Work to be completed:
Could you retype every line below exactly, omitting the images?

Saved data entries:
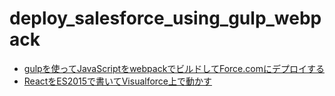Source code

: # deploy_salesforce_using_gulp_webpack
- [gulpを使ってJavaScriptをwebpackでビルドしてForce.comにデプロイする](http://qiita.com/kenichi_odo/items/8be8e773cfb98b0bb1bf)
- [ReactをES2015で書いてVisualforce上で動かす](http://qiita.com/kenichi_odo/items/3f19522eaa82eb44115c)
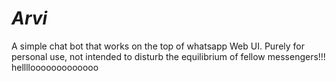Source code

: # _Arvi_
A simple chat bot that works on the top of whatsapp Web UI. Purely for personal use, not intended to disturb the equilibrium of fellow messengers!!!
hellllooooooooooooo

Written response:
Source code

: # deploy_salesforce_using_gulp_webpack
- [gulpを使ってJavaScriptをwebpackでビルドしてForce.comにデプロイする](http://qiita.com/kenichi_odo/items/8be8e773cfb98b0bb1bf)
- [ReactをES2015で書いてVisualforce上で動かす](http://qiita.com/kenichi_odo/items/3f19522eaa82eb44115c)
Source code

: # _Arvi_
A simple chat bot that works on the top of whatsapp Web UI. Purely for personal use, not intended to disturb the equilibrium of fellow messengers!!!
hellllooooooooooooo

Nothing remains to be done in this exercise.